Chernobyl Diaries review: All Aboard the Idiot Train


Or How I Learned to Stop Worrying and Love Radiation

You take your beautiful girlfriend and another friend of yours on a tour of Europe. Mid-trip, you stop in Kiev, Ukraine to visit your brother Paul. You don’t intend to stay long; just enough time to meet up, have a good time, and be on your way to Moscow, where you plan on proposing to your girlfriend. Everything’s set. The ring’s in your coat pocket, and when you show it to Paul he’s genuinely excited for you. The time you spent in Europe could not have been better, and everything seems to be going right for once… But then Paul, being the risk-taking older brother he is, decides to screw everything up the very morning you’re supposed to leave as a way of saying goodbye.
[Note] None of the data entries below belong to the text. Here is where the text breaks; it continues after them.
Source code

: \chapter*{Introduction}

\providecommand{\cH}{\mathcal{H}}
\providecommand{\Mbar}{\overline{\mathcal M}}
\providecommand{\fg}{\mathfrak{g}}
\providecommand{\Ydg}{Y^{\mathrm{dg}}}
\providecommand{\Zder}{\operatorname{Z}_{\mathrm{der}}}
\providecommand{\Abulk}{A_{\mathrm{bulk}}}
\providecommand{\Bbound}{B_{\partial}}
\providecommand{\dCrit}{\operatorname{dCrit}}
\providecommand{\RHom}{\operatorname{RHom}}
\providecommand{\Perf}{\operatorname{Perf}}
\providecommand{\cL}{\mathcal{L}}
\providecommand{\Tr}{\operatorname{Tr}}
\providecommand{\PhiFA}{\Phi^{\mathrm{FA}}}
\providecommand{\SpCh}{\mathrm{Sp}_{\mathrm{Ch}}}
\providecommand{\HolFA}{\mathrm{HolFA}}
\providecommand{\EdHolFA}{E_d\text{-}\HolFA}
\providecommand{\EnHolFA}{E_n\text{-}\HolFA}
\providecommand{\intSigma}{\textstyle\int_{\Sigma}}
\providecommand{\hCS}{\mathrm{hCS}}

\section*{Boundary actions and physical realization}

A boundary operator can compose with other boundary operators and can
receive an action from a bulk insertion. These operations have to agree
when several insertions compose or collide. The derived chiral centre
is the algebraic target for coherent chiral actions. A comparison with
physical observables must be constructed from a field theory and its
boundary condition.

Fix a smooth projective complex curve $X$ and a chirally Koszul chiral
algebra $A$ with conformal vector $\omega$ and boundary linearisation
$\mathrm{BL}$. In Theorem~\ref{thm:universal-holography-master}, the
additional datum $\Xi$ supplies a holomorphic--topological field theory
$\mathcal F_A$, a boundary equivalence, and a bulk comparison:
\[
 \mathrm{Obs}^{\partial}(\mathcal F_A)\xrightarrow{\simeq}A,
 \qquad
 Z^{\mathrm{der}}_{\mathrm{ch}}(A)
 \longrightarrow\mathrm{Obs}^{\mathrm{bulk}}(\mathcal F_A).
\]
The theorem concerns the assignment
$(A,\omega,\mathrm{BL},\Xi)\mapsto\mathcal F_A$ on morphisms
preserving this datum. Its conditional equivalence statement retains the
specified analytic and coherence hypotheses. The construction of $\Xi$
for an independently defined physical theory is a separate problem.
Chris (played by Jessie McCartney in the only notable performance of the entire movie) has this problem. His brother (Jonathan Sadowski) has decided to change up Chris’ plans with a surprise – an “extreme” tour of the abandoned town Prypiat, better known as the town where the infamous Chernobyl Nuclear Disaster happened in 1986. According to the former-Special Ops tour guide, Yurii (Dimitri Diatchenko), the town has recently been deemed “safe” for such tours – provided you only stay a couple of hours and don’t take anything back with you and hide your cameras at all checkpoints. Wouldn’t want to cause any trouble, right?
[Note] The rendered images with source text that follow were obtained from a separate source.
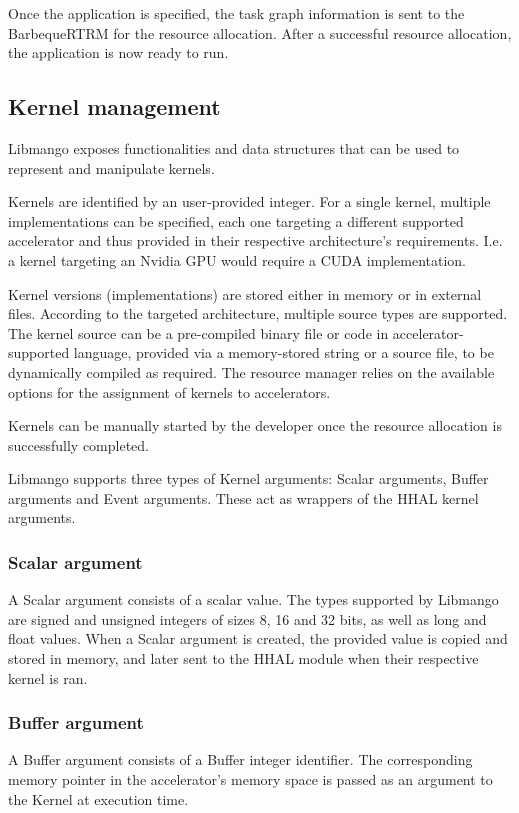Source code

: Once the application is specified, the task graph information is sent to the BarbequeRTRM for the resource allocation. After a successful resource allocation, the application is now ready to run.

\subsection{Kernel management} \label{Libmango:KernelManagement}
Libmango exposes functionalities and data structures that can be used to represent and manipulate kernels.

Kernels are identified by an user-provided integer. For a single kernel, multiple implementations can be specified, each one targeting a different supported accelerator and thus provided in their respective architecture's requirements. I.e. a kernel targeting an Nvidia GPU would require a CUDA implementation.

Kernel versions (implementations) are stored either in memory or in external files. According to the targeted architecture, multiple source types are supported. The kernel source can be a pre-compiled binary file or code in accelerator-supported language, provided via a memory-stored string or a source file, to be dynamically compiled as required.
The resource manager relies on the available options for the assignment of kernels to accelerators.

Kernels can be manually started by the developer once the resource allocation is successfully completed.

Libmango supports three types of Kernel arguments: Scalar arguments, Buffer arguments and Event arguments.
These act as wrappers of the HHAL kernel arguments.

\subsubsection{Scalar argument}
A Scalar argument consists of a scalar value. The types supported by Libmango are signed and unsigned integers of sizes 8, 16 and 32 bits, as well as long and float values. 
When a Scalar argument is created, the provided value is copied and stored in memory, and later sent to the HHAL module when their respective kernel is ran. 

\subsubsection{Buffer argument}
A Buffer argument consists of a Buffer integer identifier. The corresponding memory pointer in the accelerator's memory space is passed as an argument to the Kernel at execution time.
The problem with this set up, and the one thing I have neglected to mention until now, is that when judging this set up, keep this in mind: everybody’s dumber than a sack of bricks. Except for Chris, but of course no one listens to him, being the younger brother and all.

I hope for his sake, Jessie can soon move on to roles that’ll actually further his career…

I’m completely serious when I say that I cannot recall one good decision made by any of the other main characters at any point during the movie. They seem attracted to making the worst decisions whenever possible. Whether it’s following their guide into the forest while he deals with very agitated (and very rabid) animals, or ignoring the ever-present Geiger counter when it tells them to stop and turn around because they’re about get cancer. Any and all sympathy for these characters disappears when you realize that they really are too dumb to live.

Thankfully (or perhaps I should say luckily), the cinematography is decent enough to keep the movie watchable. The beauty of Europe is in no way tarnished here, and it does a good enough job to give the feeling that you’re right there with the characters when they take their tour. However, this being a horror movie and all, it feels appropriate to mention that its attempts at making the audience jump are half-hearted at most. It nails the build up of tension, but the payoff is almost always weak. So, largely, its best quality is a wash, in and of itself.

I’d love to think what the writers (including Shane Van Dyke, who has the dubious honor of both being related to Dick Van Dyke and being the director and star of Titanic II) were going for with Chernobyl Diaries was a character-driven story set amidst the horrible speculation of what may actually be going at Chernobyl, and perhaps that is why the zombies (and I use that generally) don’t matter much until late in the movie. But with characters as horrible with these, I can’t help but think like they’re meant as a parody of the typical “American tourists are idiots” stereotype, which means that this is a character-driven drama starring characters that are more or less meant to be unlikable.

Yeah, that doesn’t work. And neither does this movie.